▸ **EXTRACTED RECORDS**:
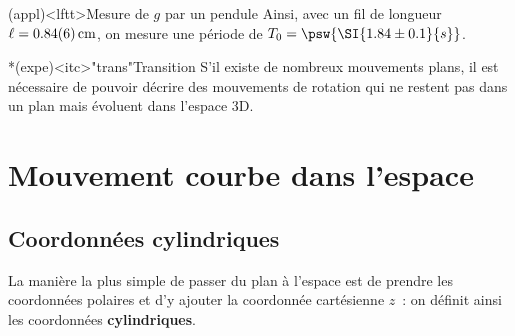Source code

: \documentclass[../../main/main.tex]{subfiles}
\begin{document}
\begin{tcb*}(appl)<lftt>{Mesure de $g$ par un pendule}
	Ainsi, avec un fil de longueur $\ell = \SI{0.84\pm0.06}{cm}$, on mesure une
	période de $T_0 = \psw{\SI{1.84\pm0.1}{s}}$.
  \smallbreak
\end{tcb*}

\begin{tcb}*(expe)<itc>"trans"{Transition}
	S'il existe de nombreux mouvements plans, il est nécessaire de pouvoir
	décrire des mouvements de rotation qui ne restent pas dans un plan mais
	évoluent dans l'espace 3D.
\end{tcb}

\section{Mouvement courbe dans l'espace}
\subsection{Coordonnées cylindriques}

La manière la plus simple de passer du plan à l'espace est de prendre les
coordonnées polaires et d'y ajouter la coordonnée cartésienne $z$~: on définit
ainsi les coordonnées \textbf{cylindriques}.
\end{document}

▸ **PROBLEM DETAILS**: Reproduce the material exactly. Pictures stay out.

▸ **EXERCISE OUTPUT**:
Source code

: \documentclass[../../main/main.tex]{subfiles}
\begin{document}
\begin{tcb*}(appl)<lftt>{Mesure de $g$ par un pendule}
	Ainsi, avec un fil de longueur $\ell = \SI{0.84\pm0.06}{cm}$, on mesure une
	période de $T_0 = \psw{\SI{1.84\pm0.1}{s}}$.
  \smallbreak
\end{tcb*}

\begin{tcb}*(expe)<itc>"trans"{Transition}
	S'il existe de nombreux mouvements plans, il est nécessaire de pouvoir
	décrire des mouvements de rotation qui ne restent pas dans un plan mais
	évoluent dans l'espace 3D.
\end{tcb}

\section{Mouvement courbe dans l'espace}
\subsection{Coordonnées cylindriques}

La manière la plus simple de passer du plan à l'espace est de prendre les
coordonnées polaires et d'y ajouter la coordonnée cartésienne $z$~: on définit
ainsi les coordonnées \textbf{cylindriques}.
\end{document}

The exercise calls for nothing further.